Disciplina, estrema sintesi, teorema d’impresa, condizione familiare: per l’ingegnere è un mantra e basta. Di certo è la parola che dà ritmo e senso a una mescolanza sapiente di Marche, affetti e azienda, con l’ordine dei fattori che non modifica questa lunga storia.



Da dove partiamo?

Da qui, perché c’è sempre il nuovo e sempre il meglio.



Bello. Come una lezione di vita.

È più facile, è la convinzione che non bisogna mai fermarsi. Penso sempre che c’è ancora molto da fare.



Alla chiamata del futuro risponde?

Presente. Perché le nuove generazioni migliorano quello che hanno fatto i vecchi. Cambiano i mezzi, cambia tutto. Si cresce, inevitabilmente.



Ha disattivato il tasto del pessimismo.

Non è questione di ottimismo, è il senso dell’esistere. Lo ribadisco: c’è sempre il nuovo e sempre il meglio. Mio figlio, per esempio, ha molte più conoscenze di me.



Terza generazione e passaggio del testimone centrato. Paolo, presidente di Ariston Thermo Group dal 2011, è la perfetta messa in pratica dei suoi principi.

Sono molto fiero di lui.



Cuore di padre.

No, il riconoscimento sul campo della fatica di una lunga gavetta per il mondo, di molto impegno e di tanta determinazione. Con l’indispensabile predisposizione.



Esempio di cantiere aperto?

Soprattutto aperto alle differenze. La mia è stata una gestione molto legata alle produzioni, fondamentali per lo sviluppo e l’internazionalizzazione delle imprese. Mio figlio, invece, è più attento all’aspetto finanziario, una conduzione più adeguata ai nostri giorni.



Altra lezione: accompagnare i tempi, mai mettersi di traverso.

Un esercizio inutile. Paolo divenne Ad di Ariston nel 2004; sette anni dopo, nel 2011, prese il mio posto di presidente. Da allora sono rimasto nel consiglio d’amministrazione del gruppo e nel comitato strategico, sempre al vertice della finanziaria di famiglia, che ha il controllo di tutte le azioni.



Un corpo a corpo o un gomito a gomito?

Tra noi si discute molto ed è importante farlo perché è dal confronto che vengono fuori le scelte più giuste. C’è armonia.



Un mantra per spiegare l’unico passaggio generazionale riuscito ai tre fratelli, eredi del capostipite Aristide.

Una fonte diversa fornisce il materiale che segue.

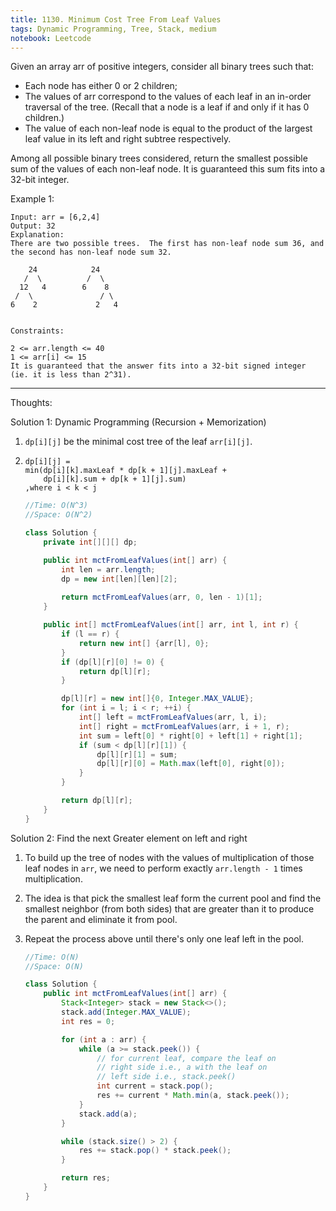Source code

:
 ```yaml
---
title: 1130. Minimum Cost Tree From Leaf Values
tags: Dynamic Programming, Tree, Stack, medium
notebook: Leetcode
---
```


Given an array arr of positive integers, consider all binary trees such that:

- Each node has either 0 or 2 children;
- The values of arr correspond to the values of each leaf in an in-order traversal of the tree.  (Recall that a node is a leaf if and only if it has 0 children.)
- The value of each non-leaf node is equal to the product of the largest leaf value in its left and right subtree respectively.
  
Among all possible binary trees considered, return the smallest possible sum of the values of each non-leaf node.  It is guaranteed this sum fits into a 32-bit integer.

Example 1:
```
Input: arr = [6,2,4]
Output: 32
Explanation:
There are two possible trees.  The first has non-leaf node sum 36, and the second has non-leaf node sum 32.

    24            24
   /  \          /  \
  12   4        6    8
 /  \               / \
6    2             2   4
 

Constraints:

2 <= arr.length <= 40
1 <= arr[i] <= 15
It is guaranteed that the answer fits into a 32-bit signed integer (ie. it is less than 2^31).
```
----------
Thoughts:

Solution 1: Dynamic Programming (Recursion + Memorization)
1. `dp[i][j]` be the minimal cost tree of the leaf `arr[i][j]`.
2. ```
   dp[i][j] = 
   min(dp[i][k].maxLeaf * dp[k + 1][j].maxLeaf + 
       dp[i][k].sum + dp[k + 1][j].sum)
   ,where i < k < j
   ```

	```Java
	//Time: O(N^3)
	//Space: O(N^2)

	class Solution {
		private int[][][] dp;

		public int mctFromLeafValues(int[] arr) {
			int len = arr.length;
			dp = new int[len][len][2];
			
			return mctFromLeafValues(arr, 0, len - 1)[1];
		}

		public int[] mctFromLeafValues(int[] arr, int l, int r) {
			if (l == r) {
				return new int[] {arr[l], 0};
			}
			if (dp[l][r][0] != 0) {
				return dp[l][r];
			}

			dp[l][r] = new int[]{0, Integer.MAX_VALUE};
			for (int i = l; i < r; ++i) {
				int[] left = mctFromLeafValues(arr, l, i);
				int[] right = mctFromLeafValues(arr, i + 1, r);
				int sum = left[0] * right[0] + left[1] + right[1];
				if (sum < dp[l][r][1]) {
					dp[l][r][1] = sum;
					dp[l][r][0] = Math.max(left[0], right[0]);
				}
			}

			return dp[l][r];
		}
	}
	```


Solution 2: Find the next Greater element on left and right
1. To build up the tree of nodes with the values of multiplication of those leaf nodes in `arr`, we need to perform exactly `arr.length - 1` times multiplication.
2. The idea is that pick the smallest leaf form the current pool and find the smallest neighbor (from both sides) that are greater than it to produce the parent and eliminate it from pool.
3. Repeat the process above until there's only one leaf left in the pool.


	```Java
	//Time: O(N)
	//Space: O(N)

	class Solution {
		public int mctFromLeafValues(int[] arr) {
			Stack<Integer> stack = new Stack<>();
			stack.add(Integer.MAX_VALUE);
			int res = 0;

			for (int a : arr) {
				while (a >= stack.peek()) {
					// for current leaf, compare the leaf on
					// right side i.e., a with the leaf on 
					// left side i.e., stack.peek()
					int current = stack.pop();
					res += current * Math.min(a, stack.peek());
				}
				stack.add(a);
			}

			while (stack.size() > 2) {
				res += stack.pop() * stack.peek();
			}

			return res;
		}
	}
	```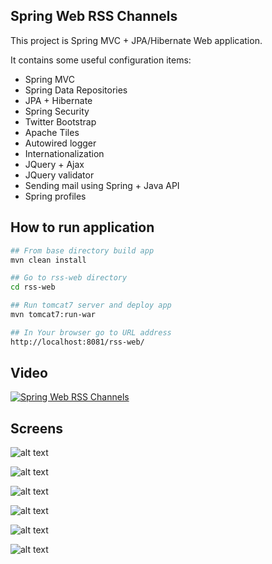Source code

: Spring Web RSS Channels
---------------------------------------------

This project is Spring MVC + JPA/Hibernate Web application.

It contains some useful configuration items:

- Spring MVC
- Spring Data Repositories
- JPA + Hibernate
- Spring Security
- Twitter Bootstrap
- Apache Tiles
- Autowired logger
- Internationalization
- JQuery + Ajax
- JQuery validator
- Sending mail using Spring + Java API
- Spring profiles


How to run application
---------------------------------------------
```bash
## From base directory build app
mvn clean install

## Go to rss-web directory
cd rss-web

## Run tomcat7 server and deploy app
mvn tomcat7:run-war

## In Your browser go to URL address
http://localhost:8081/rss-web/
```

Video
-----

[![Spring Web RSS Channels](http://img.youtube.com/vi/5fvERzlhdZU/0.jpg)](http://www.youtube.com/watch?v=5fvERzlhdZU "Spring Web RSS Channels")

Screens
---------------------------------------------

![alt text](https://github.com/DanielMichalski/spring-web-rss-channels/blob/master/rss-web/src/main/resources/img/screen1.png "Screen 1")

![alt text](https://github.com/DanielMichalski/spring-web-rss-channels/blob/master/rss-web/src/main/resources/img/screen2.png "Screen 2")

![alt text](https://github.com/DanielMichalski/spring-web-rss-channels/blob/master/rss-web/src/main/resources/img/screen3.png "Screen 3")

![alt text](https://github.com/DanielMichalski/spring-web-rss-channels/blob/master/rss-web/src/main/resources/img/screen4.png "Screen 4")

![alt text](https://github.com/DanielMichalski/spring-web-rss-channels/blob/master/rss-web/src/main/resources/img/screen5.png "Screen 5")

![alt text](https://github.com/DanielMichalski/spring-web-rss-channels/blob/master/rss-web/src/main/resources/img/screen6.png "Screen 6")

È sempre il momento più delicato nella storia di un’impresa. Da mio padre a noi figli è andata bene: Antonio da subito scelse un percorso indipendente; Vittorio e io abbiamo camminato insieme fino al 1994, anno in cui ero ministro, poi le nostre strade procedettero in parallelo, seguendo il criterio della minoranza reciproca: ovvero l’uno nel Cda dell’impresa dell’altro.



Semplice come un’armonia.

Un accordo, quello con Vittorio, che s’incrinò nel 2004, all’epoca della nomina di mio figlio Paolo ad amministratore delegato: una scelta contestata da mio fratello. Litigammo, ma solo dopo anni compresi che la malattia già allora stava minando la sua esistenza.



E non solo.

Esatto, se Vittorio non si fosse ammalato, alla Indesit ora si racconterebbe tutta un’altra storia.



All’immagine del fallimento dell’Antonio Merloni quale didascalia riserva?

La mancanza totale di manager. In quell’azienda era tutto Antonio, non si può gestire così.



Morale: la dinastia del bianco targata Merloni riparte da lei.

Non esageriamo, tutt’al più ricomincia dalla mia famiglia: ho tre figli e otto nipoti, quando ci riuniamo siamo in 14.



Bella forza, chissà se sarà ossigeno per Fabriano in crisi?

Mi perdoni, ma vorrei dissentire.



Prego.

È l’abitudine al benessere a togliere energie. I fabrianesi si sentono appagati: il livello dei redditi lo dimostra. Non c’è più lo spirito di iniziativa che c’era una volta.



Scusi se insisto: e la crisi?

Talvolta è un alibi. Secondo una classifica, delle dieci aziende più importanti delle Marche cinque sono di Fabriano. Il manifatturiero non è morto, occorre rimettersi in gioco.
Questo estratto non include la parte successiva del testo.